In `decoder`: `=/ key-tape (rotation alpha steps)` does the same work, but when passed to `space-adder` it will be the list of `key`s in our `map`.

`(space-adder alpha value-tape)`, for `encoder`, and `(space-adder key-tape alpha)`, for `decoder`, produce a `map` that has the first argument as the keys and the second as the values.

If our two inputs to `space-adder` were `"abcdefghijklmnopqrstuvwxyz"` and `"bcdefghijklmnopqrstuvwxyza"`, we would get a `map` where `'a'` maps to `'b'`, `'b'` to `'c'` and so on. By doing this we can produce a `map` that gives us a translation between the alphabet and our shifted alphabet, or vice versa.

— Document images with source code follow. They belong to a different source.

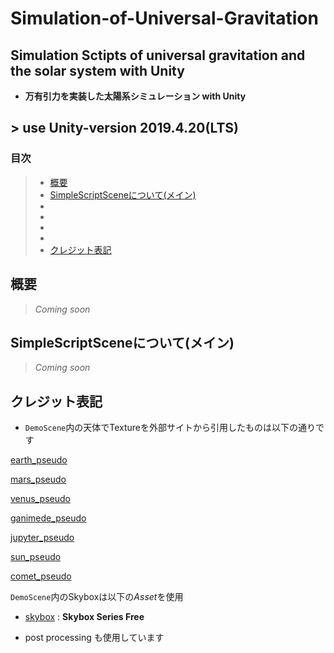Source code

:# Simulation-of-Universal-Gravitation

## Simulation Sctipts of universal gravitation and the solar system with Unity
   - **万有引力を実装した太陽系シミュレーション with Unity**
## > use **Unity-version 2019.4.20(LTS)**

### 目次
> - [概要](#description)
> - [SimpleScriptSceneについて(メイン)](#simplescr)
> - [](#)
> - [](#)
> - [](#)
> - [](#)
> - [クレジット表記](#credit)


#### <h2 id="description">概要</h2>

> *Coming soon*


#### <h2 id="simplescr">SimpleScriptSceneについて(メイン)</h2>

> *Coming soon*


#### <h2 id="credit">クレジット表記</h2>
   - `DemoScene`内の天体でTextureを外部サイトから引用したものは以下の通りです

[earth_pseudo](https://www.solarsystemscope.com/textures/)

[mars_pseudo](https://www.solarsystemscope.com/textures/)

[venus_pseudo](https://www.solarsystemscope.com/textures/)

[ganimede_pseudo](http://www.planetaryvisions.com/Texture_map.php?pid=206)

[jupyter_pseudo](https://www.solarsystemscope.com/textures/)

[sun_pseudo](https://www.solarsystemscope.com/textures/)

[comet_pseudo](https://www.solarsystemscope.com/textures/)

`DemoScene`内のSkyboxは以下の*Asset*を使用
- [skybox](https://assetstore.unity.com/packages/2d/textures-materials/sky/skybox-series-free-103633) : **Skybox Series Free**

- post processing も使用しています
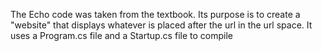 The Echo code was taken from the textbook.
Its purpose is to create a "website" that displays whatever is placed after the url in the url space. It uses a Program.cs file and a Startup.cs file to compile
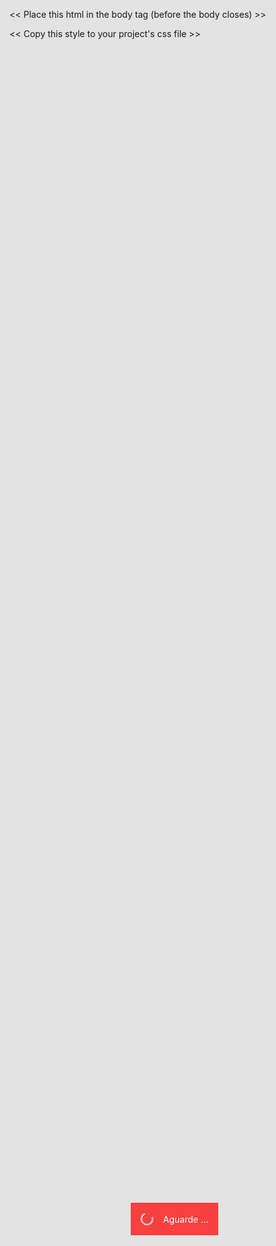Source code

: << Place this html in the body tag (before the body closes) >>

<div class="w5_toast" id="w5_toast"></div>
<div class="w5_glass" id="w5_glass"><ul><li><div></div><span>Aguarde ...</span></li></ul></div>

<< Copy this style to your project's css file >>

<style>
    .w5_toast {
        position: fixed;
        z-index: 10000;
        left: 20px;
        width: calc(100% - 40px);
        margin: 0;
        text-align: center;
        top: 64px;
        padding: 0;
    }
    .w5_toast div {
        margin: 10px auto;
        padding: 15px 20px;
        opacity: 0;
        margin-top: -50px;
        transition: 0.2s;
        transform: rotate(45deg);
        transform-origin: right;
        background: #000;
        color: #fff;
        text-align: left;
        width: fit-content;
        max-width: 300px;
        cursor: pointer;
        font-size: 1.2rem !important;
        font-weight: initial !important;
        box-shadow: 0 20px 50px rgba(0, 0, 0, 0.2);
    }
    .w5_toast div i {
        padding: 0;
        height: 1.5rem;
        line-height: 1.6rem;
        text-align: center;
        width: 1.6rem;
        float: right;
        margin: -1px -10px 0 0;
        font-size: 1.3rem;
        margin: -1.1rem -1.4rem 0 0;
        background: #ff0000;
        color: #ffffff;
    }
    .w5_toast div.active {
        opacity: 1;
        margin-top: 48px;
        transform: none;
    }
    .info {
        background-color: #0d47a1 !important;
    }
    .alert {
        background-color: #c62828 !important;
    }
    .warn {
        background-color: #ef6c00 !important;
    }
    .w5_glass {
        position: fixed;
        top: 0;
        left: 0;
        right: 0;
        bottom: 0;
        z-index: 10000;
        background: rgba(0, 0, 0, 0.1);
        display: flex;
        align-items: center;
        justify-content: center;
    }
    .w5_glass ul {
        max-height: 70vh;
        overflow-y: auto;
        text-align: center;
    }
    .w5_glass li {
        padding: 1rem;
        background: #f84040;
        text-align: left;
        margin: 0 auto;
        width: fit-content;
        color: #ffffff;
        display: flex;
        align-items: center;
    }

    .w5_glass li div {
        margin: 0 1rem 0 0;
        border: 2px solid #f3f3f3;
        border-radius: 50%;
        border-top: 2px solid #f84040;
        width: 1rem;
        height: 1rem;
        -webkit-animation: spin 0.5s linear infinite;
        animation: spin 0.5s linear infinite;
    }

    /* Safari */
    @-webkit-keyframes spin {
        0% {
            -webkit-transform: rotate(0deg);
        }
        100% {
            -webkit-transform: rotate(360deg);
        }
    }

    @keyframes spin {
        0% {
            transform: rotate(0deg);
        }
        100% {
            transform: rotate(360deg);
        }
    }
</style>
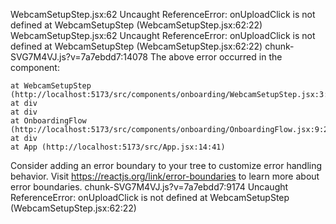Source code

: WebcamSetupStep.jsx:62 Uncaught ReferenceError: onUploadClick is not defined
    at WebcamSetupStep (WebcamSetupStep.jsx:62:22)
WebcamSetupStep.jsx:62 Uncaught ReferenceError: onUploadClick is not defined
    at WebcamSetupStep (WebcamSetupStep.jsx:62:22)
chunk-SVG7M4VJ.js?v=7a7ebdd7:14078 The above error occurred in the <WebcamSetupStep> component:

    at WebcamSetupStep (http://localhost:5173/src/components/onboarding/WebcamSetupStep.jsx:3:28)
    at div
    at div
    at OnboardingFlow (http://localhost:5173/src/components/onboarding/OnboardingFlow.jsx:9:27)
    at div
    at App (http://localhost:5173/src/App.jsx:14:41)

Consider adding an error boundary to your tree to customize error handling behavior.
Visit https://reactjs.org/link/error-boundaries to learn more about error boundaries.
chunk-SVG7M4VJ.js?v=7a7ebdd7:9174 Uncaught ReferenceError: onUploadClick is not defined
    at WebcamSetupStep (WebcamSetupStep.jsx:62:22)

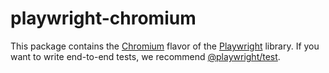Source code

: # playwright-chromium

This package contains the [Chromium](https://www.chromium.org/) flavor of the [Playwright](http://github.com/microsoft/playwright) library. If you want to write end-to-end tests, we recommend [@playwright/test](https://playwright.dev/docs/intro).
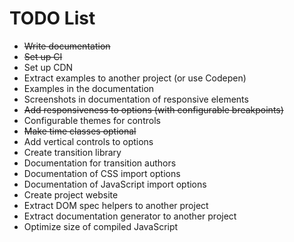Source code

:# TODO List

 * ~~Write documentation~~
 * ~~Set up CI~~
 * Set up CDN
 * Extract examples to another project (or use Codepen)
 * Examples in the documentation
 * Screenshots in documentation of responsive elements
 * ~~Add responsiveness to options (with configurable breakpoints)~~
 * Configurable themes for controls
 * ~~Make time classes optional~~
 * Add vertical controls to options
 * Create transition library
 * Documentation for transition authors
 * Documentation of CSS import options
 * Documentation of JavaScript import options
 * Create project website
 * Extract DOM spec helpers to another project
 * Extract documentation generator to another project
 * Optimize size of compiled JavaScript

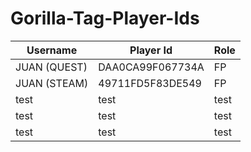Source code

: # Gorilla-Tag-Player-Ids

| Username    | Player Id | Role       |
|-------------|-----------|------------|
| JUAN (QUEST) | DAA0CA99F067734A | FP         |
| JUAN (STEAM)     |   49711FD5F83DE549   | FP  |
| test     | test     | test     |
| test     | test     | test      |
| test     | test     | test     |

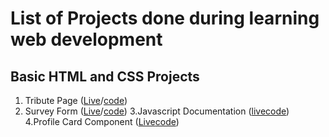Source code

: # List of Projects done during learning web development

## Basic HTML and CSS Projects
1. Tribute Page ([Live](https:///devm75.github.io/Frontend_Projects/HTML&CSS/Tribute_page)/[code](https://github.com/devm75/Frontend_Projects/tree/main/HTML%26CSS/Tribute_page))
2. Survey Form ([Live](https://devm75.github.io/HTML&CSS/Survey_form)/[code](https://github.com/devm75/Frontend_Projects/tree/main/HTML%26CSS/Tribute_page))
3.Javascript Documentation ([live](https://devm75.github.io/Frontend_Projects/HTML&CSS/JS_doc)[code](https://github.com/devm75/Frontend_Projects/tree/main/HTML%26CSS/JS_doc))
4.Profile Card Component ([Live](https://devm75.github.io/Frontend_Projects/Profile_card)[code](https://github.com/devm75/Frontend_Projects/tree/main/HTML%26CSS/Profile_card))
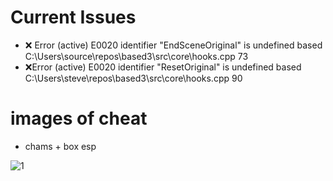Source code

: # Current Issues
- ❌ Error (active)	E0020	identifier "EndSceneOriginal" is undefined	based	C:\Users\\source\repos\based3\src\core\hooks.cpp	73	
- ❌Error (active)	E0020	identifier "ResetOriginal" is undefined	based	C:\Users\steve\\repos\based3\src\core\hooks.cpp	90	

# images of cheat
- chams + box esp

![1](https://media.discordapp.net/attachments/843956305189535775/975563417547046982/unknown.png)
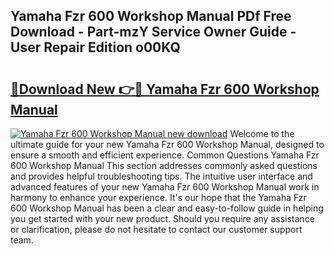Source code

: ## Yamaha Fzr 600 Workshop Manual PDf Free Download - Part-mzY Service Owner Guide - User Repair Edition o00KQ

# <h2><a href="http://bc50742.oget.top/?id=Yamaha+Fzr+600+Workshop+Manual">🔗Download New 👉🔴 Yamaha Fzr 600 Workshop Manual</a></h2>

[![Yamaha Fzr 600 Workshop Manual new download](https://i.imgur.com/5g1atiW.png)](http://bc50742.oget.top/?id=Yamaha+Fzr+600+Workshop+Manual)
Welcome to the ultimate guide for your new Yamaha Fzr 600 Workshop Manual, designed to ensure a smooth and efficient experience. Common Questions Yamaha Fzr 600 Workshop Manual This section addresses commonly asked questions and provides helpful troubleshooting tips. The intuitive user interface and advanced features of your new Yamaha Fzr 600 Workshop Manual work in harmony to enhance your experience. It's our hope that the Yamaha Fzr 600 Workshop Manual has been a clear and easy-to-follow guide in helping you get started with your new product. Should you require any assistance or clarification, please do not hesitate to contact our customer support team.
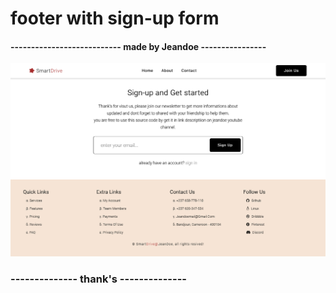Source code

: # footer with sign-up form
#### --------------------------- made by Jeandoe ----------------
![screenshot description of projet](https://github.com/mrvin100/footer-with-sign-up-form/blob/2527151f5c7af93fd63278e3b041cde38029b0bd/screenshots/large-light.png)
### -------------- thank's --------------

Still with us? Good. We are finally about to use all the stuff that we've walked through.

```    ++  shift
|=  [message=tape shift-steps=@ud]
^-  tape
(operate message (encoder shift-steps))
++  unshift
|=  [message=tape shift-steps=@ud]
^-  tape
(operate message (decoder shift-steps))
```

Both `shift` and `unshift` take two arguments: our `message`, the `tape` that we want to manipulate; and our `shift-steps`, the number of positions of the alphabet by which we want to shift our message.

`shift` is for encoding, and `unshift` is for decoding. Thus, `shift` calls the `operate` arm with `(operate message (encoder shift-steps))`, and `unshift` makes that call with `(operate message (decoder shift-steps))`. These both produce the final output of the core, to be called in the form of `(shift msg steps)` and `(unshift msg steps)` in the cell being created at the beginning of our code.

```    ++  operate
|=  [message=tape shift-map=(map @t @t)]
^-  tape
%+  turn  message
|=  a=@t
(~(got by shift-map) a)
```

`operate` produces a `tape`. The `%+` rune allows us to pull an arm with a pair sample. The arm we are going to pull is `turn`. This arm takes two arguments, a `list` and a `gate` to apply to each element of the `list`.

In this case, the `gate` we are applying to our `message` uses the `got` arm of the `by` door with our `shift-map` as the sample (which is either the standard alphabet for keys, and the shifted alphabet for values, or the other way, depending on whether we are encoding or decoding) to look up each `cord` in our `message`, one by one and replace it with the `value` from our `map` (either the encoded or decoded version).

If we then give our arm Caesar's famous statement, and get our left- and right-ciphers.

```> +caesar ["i came i saw i conquered" 4]
["m geqi m wea m gsruyivih" "e ywia e ows e ykjmqanaz"]
```

Now, to decode, we can put either of our ciphers in with the appropriate key and look for the legible result.

```> +caesar ["m geqi m wea m gsruyivih" 4]
["q kium q aie q kwvycmzml" "i came i saw i conquered"]

> +caesar ["e ywia e ows e ykjmqanaz" 4]
["i came i saw i conquered" "a usew a kso a ugfimwjwv"]
```

### Exercises

1. Take the example generator and modify it to add a second layer of shifts.

2. Extend the example generator to allow for use of characters other than a-z. Make it shift the new characters independently of the alpha characters, such that punctuation is only encoded as other punctuation marks.

3. Build a gate that can take a Caesar shifted `tape` and produce all possible unshifted `tapes`.

4. Modify the example generator into a `%say` generator.